The De Beers retail stores have lost their “style icon.”
Iman, the African supermodel who for two years was the public face of the chain, no longer will represent it in public appearances and advertisements.
De Beers LV spokeswoman Joan Parker says the two sides are parting because the chain no longer plans to use celebrities in its advertisements.
Following the announcement, Survival International, the NGO publicizing the cause of the Bushmen in Botswana, took credit for her leaving. Survival had called for a boycott of both Iman and De Beers, claiming that diamonds are the reason the Bushmen are being expelled from their ancestral homes.
“That’s ridiculous,” says Parker. “The Bushman issue has nothing to do with diamonds. This is a decision that was mutually arrived at.”

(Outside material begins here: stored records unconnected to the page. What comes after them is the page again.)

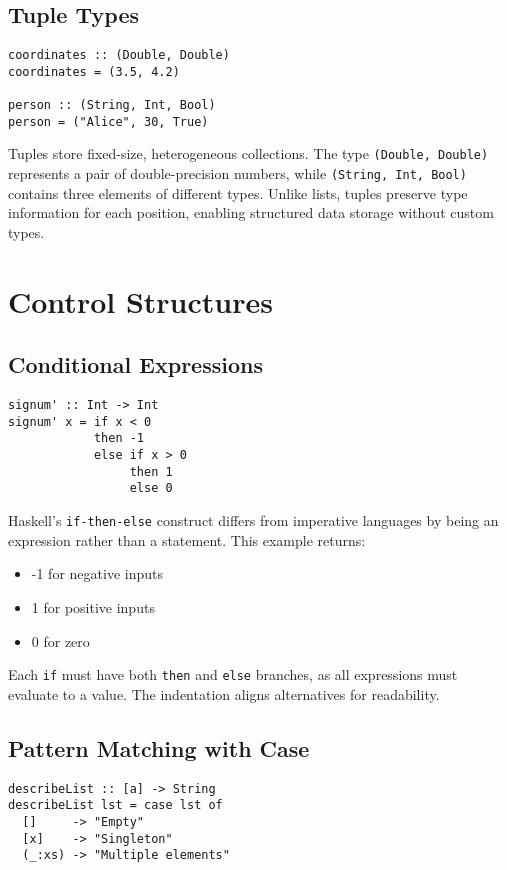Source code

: \documentclass{book}
\begin{document}
\subsection{Tuple Types}
\begin{lstlisting}
coordinates :: (Double, Double)
coordinates = (3.5, 4.2)

person :: (String, Int, Bool)
person = ("Alice", 30, True)
\end{lstlisting}

Tuples store fixed-size, heterogeneous collections. The type \texttt{(Double, Double)} represents a pair of double-precision numbers, while \texttt{(String, Int, Bool)} contains three elements of different types. Unlike lists, tuples preserve type information for each position, enabling structured data storage without custom types.

\section{Control Structures}
\label{sec:control}

\subsection{Conditional Expressions}
\begin{lstlisting}
signum' :: Int -> Int
signum' x = if x < 0 
            then -1 
            else if x > 0 
                 then 1 
                 else 0
\end{lstlisting}

Haskell's \texttt{if-then-else} construct differs from imperative languages by being an expression rather than a statement. This example returns:
\begin{itemize}
\item -1 for negative inputs
\item 1 for positive inputs
\item 0 for zero
\end{itemize}

Each \texttt{if} must have both \texttt{then} and \texttt{else} branches, as all expressions must evaluate to a value. The indentation aligns alternatives for readability.

\subsection{Pattern Matching with Case}
\begin{lstlisting}
describeList :: [a] -> String
describeList lst = case lst of
  []     -> "Empty"
  [x]    -> "Singleton"
  (_:xs) -> "Multiple elements"
\end{lstlisting}
\end{document}
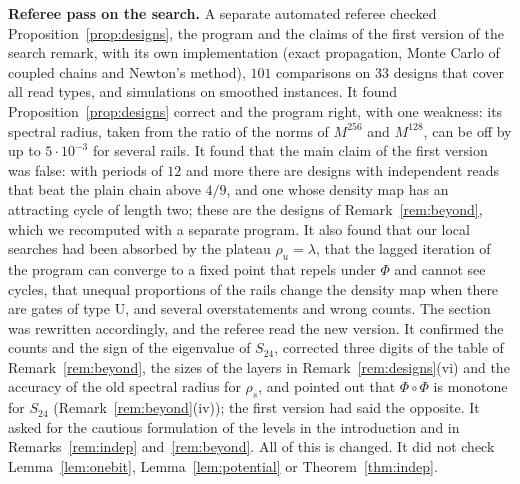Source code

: \documentclass[11pt]{amsart}
\theoremstyle{definition}
\theoremstyle{remark}
\begin{document}
\medskip\noindent\textbf{Referee pass on the search.} A separate automated referee checked
Proposition~\ref{prop:designs}, the program and the claims of the first version of the search
remark, with its own implementation (exact propagation, Monte Carlo of coupled chains and Newton's
method), $101$ comparisons on $33$ designs that cover all read types, and simulations on smoothed
instances. It found Proposition~\ref{prop:designs} correct and the program right, with one
weakness: its spectral radius, taken from the ratio of the norms of $M^{256}$ and $M^{128}$, can be
off by up to $5\cdot10^{-3}$ for several rails. It found that the main claim of the first version
was false: with periods of $12$ and more there are designs with independent reads that beat the
plain chain above $4/9$, and one whose density map has an attracting cycle of length two; these
are the designs of Remark~\ref{rem:beyond}, which we recomputed with a separate program. It also
found that our local searches had been absorbed by the plateau $\rho_u=\lambda$, that the lagged
iteration of the program can converge to a fixed point that repels under $\Phi$ and cannot see
cycles, that unequal proportions of the rails change the density map when there are gates of type
$\mathrm U$, and several overstatements and wrong counts. The section was rewritten accordingly,
and the referee read the new version. It confirmed the counts and the sign of the eigenvalue of
$S_{24}$, corrected three digits of the table of Remark~\ref{rem:beyond}, the sizes of the layers
in Remark~\ref{rem:designs}(vi) and the accuracy of the old spectral radius for $\rho_s$, and
pointed out that $\Phi\circ\Phi$ is monotone for $S_{24}$ (Remark~\ref{rem:beyond}(iv)); the
first version had said the opposite. It asked for the cautious formulation of the levels in the
introduction and in Remarks~\ref{rem:indep} and~\ref{rem:beyond}. All of this is changed. It did not
check Lemma~\ref{lem:onebit}, Lemma~\ref{lem:potential} or Theorem~\ref{thm:indep}.
\end{document}
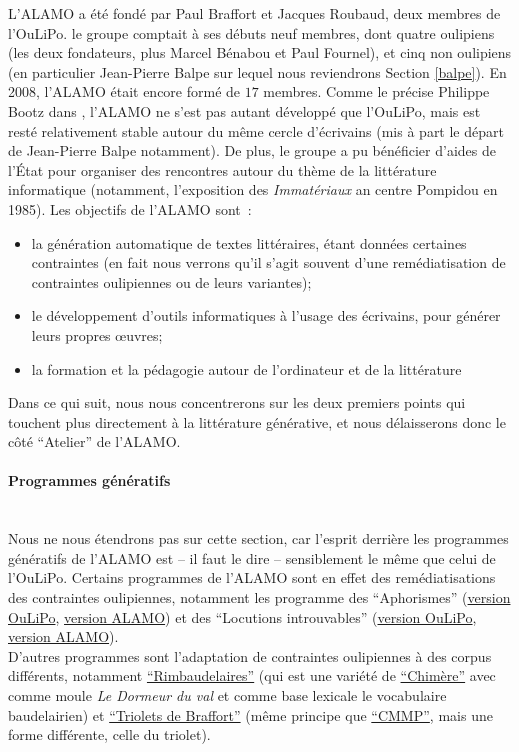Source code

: \documentclass{article}
\newcommand{\subsubsubsection}[1]{\paragraph{#1}\mbox{}\\}
\begin{document}
				L'ALAMO a été fondé par Paul Braffort et Jacques Roubaud, deux membres de l'OuLiPo. le groupe comptait à ses débuts neuf membres, dont quatre oulipiens (les deux fondateurs, plus Marcel Bénabou et Paul Fournel), et cinq non oulipiens (en particulier Jean-Pierre Balpe sur lequel nous reviendrons Section \ref{balpe}). En 2008, l'ALAMO était encore formé de $17$ membres. Comme le précise Philippe Bootz dans \cite{bootz2012}, l'ALAMO ne s'est pas autant développé que l'OuLiPo, mais est resté relativement stable autour du même cercle d'écrivains (mis à part le départ de Jean-Pierre Balpe notamment). De plus, le groupe a pu bénéficier d'aides de l'État pour organiser des rencontres autour du thème de la littérature informatique (notamment, l'exposition des \textit{Immatériaux} an centre Pompidou en 1985). Les objectifs de l'ALAMO \cite{alamo} sont~:
				\vspace{2mm}
				\begin{itemize}
					\item la génération automatique de textes littéraires, étant données certaines contraintes (en fait nous verrons qu'il s'agit souvent d'une remédiatisation de contraintes oulipiennes ou de leurs variantes);
					\item le développement d'outils informatiques à l'usage des écrivains, pour générer leurs propres œuvres;
					\item la formation et la pédagogie autour de l'ordinateur et de la littérature
				\end{itemize}
				\vspace{2mm}
				Dans ce qui suit, nous nous concentrerons sur les deux premiers points qui touchent plus directement à la littérature générative, et nous délaisserons donc le côté ``Atelier'' de l'ALAMO.
				\subsubsubsection{Programmes génératifs}
					Nous ne nous étendrons pas sur cette section, car l'esprit derrière les programmes génératifs de l'ALAMO est -- il faut le dire -- sensiblement le même que celui de l'OuLiPo. Certains programmes de l'ALAMO sont en effet des remédiatisations des contraintes oulipiennes, notamment les programme des ``Aphorismes'' (\href{http://oulipo.net/fr/contraintes/aphorisme}{version OuLiPo}, \href{http://www.alamo.free.fr/pmwiki.php?n=Programmes.Aphorismes}{version ALAMO}) et des ``Locutions introuvables'' (\href{http://oulipo.net/fr/contraintes/locutions-introuvables}{version OuLiPo}, \href{http://www.alamo.free.fr/pmwiki.php?n=Programmes.LocutionsIntrouvables}{version ALAMO}).\\
					D'autres programmes sont l'adaptation de contraintes oulipiennes à des corpus différents, notamment \href{http://www.alamo.free.fr/pmwiki.php?n=Programmes.Rimbaudelaires}{``Rimbaudelaires''} (qui est une variété de \href{http://oulipo.net/fr/contraintes/chimere}{``Chimère''} avec comme moule \textit{Le Dormeur du val} et comme base lexicale le vocabulaire baudelairien) et \href{http://www.alamo.free.fr/pmwiki.php?n=Programmes.Triolets}{``Triolets de Braffort''} (même principe que \href{http://oulipo.net/fr/contraintes/cmmp}{``CMMP''}, mais une forme différente, celle du triolet).\\
\end{document}
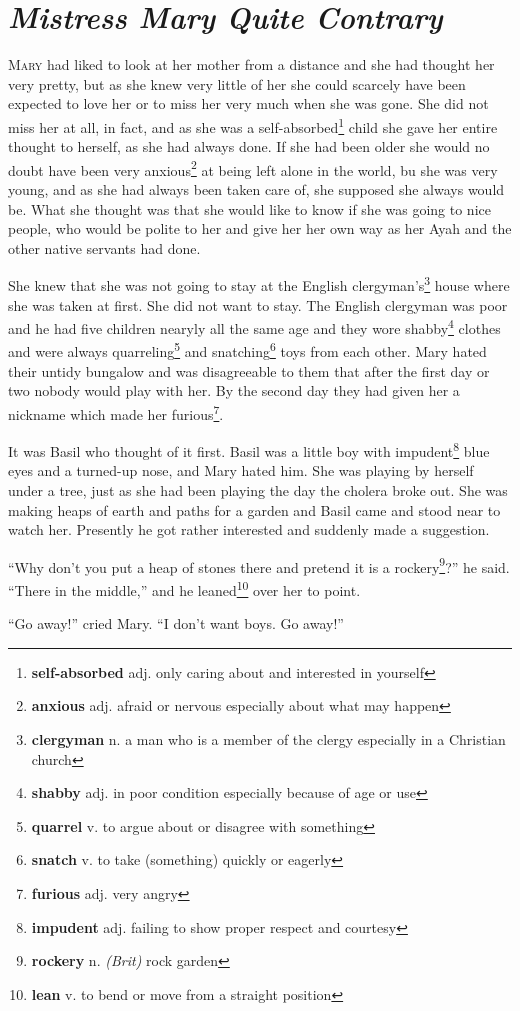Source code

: \chapter{\textit{Mistress Mary Quite Contrary}}
\lettrine{M}{ary} had liked to look at her mother from a distance and she had thought her very pretty, but as she knew very little of her she could scarcely have been expected to love her or to miss her very much when she was gone. She did not miss her at all, in fact, and as she was a self-absorbed\footnote{\textbf{self-absorbed} adj. only caring about and interested in yourself} child she gave her entire thought to herself, as she had always done. If she had been older she would no doubt have been very anxious\footnote{\textbf{anxious} adj. afraid or nervous especially about what may happen} at being left alone in the world, bu she was very young, and as she had always been taken care of, she supposed she always would be. What she thought was that she would like to know if she was going to nice people, who would be polite to her and give her her own way as her Ayah and the other native servants had done.

She knew that she was not going to stay at the English clergyman's\footnote{\textbf{clergyman} n. a man who is a member of the clergy especially in a Christian church} house where she was taken at first. She did not want to stay. The English clergyman was poor and he had five children nearyly all the same age and they wore shabby\footnote{\textbf{shabby} adj. in poor condition especially because of age or use} clothes and were always quarreling\footnote{\textbf{quarrel} v. to argue about or disagree with something} and snatching\footnote{\textbf{snatch} v. to take (something) quickly or eagerly} toys from each other. Mary hated their untidy bungalow and was disagreeable to them that after the first day or two nobody would play with her. By the second day they had given her a nickname which made her furious\footnote{\textbf{furious} adj. very angry}.

It was Basil who thought of it first. Basil was a little boy with impudent\footnote{\textbf{impudent} adj. failing to show proper respect and courtesy} blue eyes and a turned-up nose, and Mary hated him. She was playing by herself under a tree, just as she had been playing the day the cholera broke out. She was making heaps of earth and paths for a garden and Basil came and stood near to watch her. Presently he got rather interested and suddenly made a suggestion.

``Why don't you put a heap of stones there and pretend it is a rockery\footnote{\textbf{rockery} n. \textit{(Brit)} rock garden}?'' he said. ``There in the middle,'' and he leaned\footnote{\textbf{lean} v. to bend or move from a straight position} over her to point.

``Go away!'' cried Mary. ``I don't want boys. Go away!''
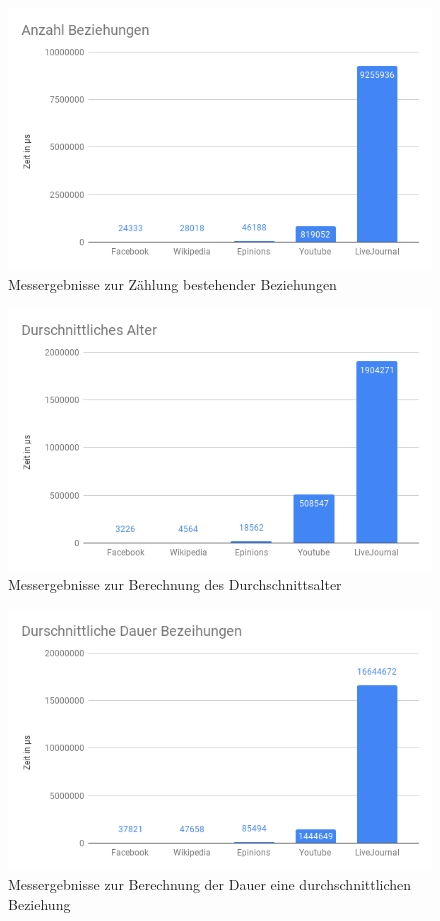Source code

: \begin{figure}
	\centering
	\includegraphics[width=\textwidth]{images/AnzahlBeziehung.png}
	\caption{Messergebnisse zur Zählung bestehender Beziehungen}
	\label{fig:AnzahlBeziehung}
\end{figure}

\begin{figure}
	\centering
	\includegraphics[width=\textwidth]{images/DurschAlter.png}
	\caption{Messergebnisse zur Berechnung des Durchschnittsalter}
	\label{fig:DurschAlter}
\end{figure}

\begin{figure}
	\centering
	\includegraphics[width=\textwidth]{images/DurschBeziehung.png}
	\caption{Messergebnisse zur Berechnung der Dauer eine durchschnittlichen Beziehung}
	\label{fig:DurschBeziehung}
\end{figure}

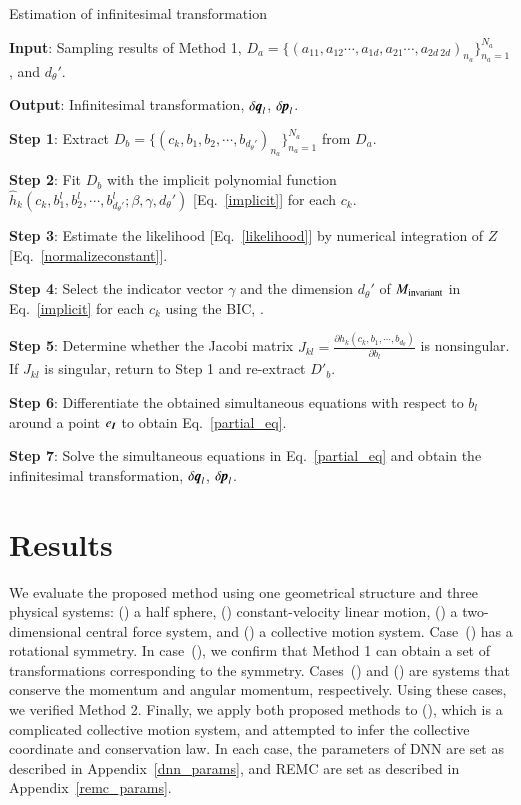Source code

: \documentclass[preprint,
bibnotes,
 amsmath,amssymb,
 aps,
]{revtex4-1}
\newcounter{num}
\newcommand{\rnum}[1]{\setcounter{num}{#1}\roman{num}}
\begin{document}
\begin{algorithm}[H]                  
\caption{Estimation of infinitesimal transformation}         
\label{alg2}                          
\begin{algorithmic}
\item[{\bf Input}:] Sampling results of Method 1, $D_{a} = \{(a_{11},a_{12}\cdots ,a_{1d},a_{21} \cdots ,a_{2d\:2d})_{n_a}\}_{n_{a}=1}^{N_a}$, and $d_{\theta}'$.
\item[{\bf Output}:] Infinitesimal transformation, $\delta {\textit{\textbf{q}}}_l$, $\delta {\textit{\textbf{p}}}_l$. 
\item[{\bf Step 1}:] Extract $D_b = \{(c_{k},b_1,b_2,\cdots,b_{d_{\theta}'})_{n_a}\}_{n_a=1}^{N_a}$ from $D_a$. 
\item[{\bf Step 2}:] Fit $D_b$ with the implicit polynomial function $\hat{h}_k(c_k, b_1^l,b_2^l,\cdots,b_{d_{\theta}'}^l;\beta,\gamma,d_{\theta}')$ [Eq.~\eqref{implicit}] for each $c_k$. 
\item[{\bf Step 3}:] Estimate the likelihood [Eq.~\eqref{likelihood}] by numerical integration of $Z$ [Eq.~\eqref{normalizeconstant}]. 
\item[{\bf Step 4}:] Select the indicator vector $\gamma$ and the dimension $d_{\theta}'$ of $M_{\rm invariant}$ in Eq.~\eqref{implicit} for each $c_k$ using the BIC, . 
\item[{\bf Step 5}:] Determine whether the Jacobi matrix $J_{kl} = \frac{\partial h_k(c_{k},b_1,\cdots,b_{d_{\theta}})}{\partial b_l}$ is nonsingular. If $J_{kl}$ is singular, return to Step 1 and re-extract $D'_b$. 
\item[{\bf Step 6}:] Differentiate the obtained simultaneous equations with respect to $b_l$ around a point $e_{\textit{\textbf{I}}}$ to obtain Eq.~\eqref{partial_eq}. 
\item[{\bf Step 7}:] Solve the simultaneous equations in Eq.~\eqref{partial_eq} and obtain the infinitesimal transformation, $\delta {\textit{\textbf{q}}}_l$, $\delta {\textit{\textbf{p}}}_l$.
\end{algorithmic}
\end{algorithm}

\section{Results}
\label{results}
We evaluate the proposed method using one geometrical structure and three physical systems: 
(\rnum{1}) a half sphere, (\rnum{2}) constant-velocity linear motion, (\rnum{3}) a two-dimensional central force system, and (\rnum{4}) a collective motion system. 
Case~(\rnum{1}) has a rotational symmetry. In case~(\rnum{1}), we confirm that Method 1 can obtain a set of transformations corresponding to the symmetry.
Cases~(\rnum{2}) and (\rnum{3}) are systems that conserve the momentum and angular momentum, respectively. Using these cases, we verified Method 2. 
Finally, we apply both proposed methods to (\rnum{4}), which is a complicated collective motion system, and attempted to infer the collective coordinate and conservation law. In each case, the parameters of DNN are set as described in Appendix~\ref{dnn_params}, and REMC are set as described in Appendix~\ref{remc_params}.  
\end{document}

Survival’s boast that it got Iman to step down prompted De Beers to issue a press release “setting the record straight” on the issue. It noted that independent observers, including members of Parliament “have visited Botswana to assess the situation for themselves and have all confirmed that there is no connection between Botswana government policy and diamonds. Even local Botswana NGOs, who have been campaigning on behalf of the Bushmen for some time, have issued statements to that effect. … While De Beers respects Survival International’s right to campaign on behalf of indigenous peoples, it is quite improper in this case to involve diamond mining in an unrelated dispute. This has repeatedly been made clear to Stephen Corry of Survival International, and De Beers regrets that he continues to attempt to mislead his members, the media, and the general public in this way.”
In response, Survival noted that Iman herself has spoken out against the Bushmen relocation.
Iman’s image is still a heavy presence on the De Beers LV Web site and in stores, and Parker says they will continue to use it for a period of time.
In March the chain got a new CEO, Cartier veteran Guy Leymarie, whose appointment pushed back the planned openings of stores in Los Angeles and New York, Parker says. Originally scheduled for this year, the stores now are set to open in 2005.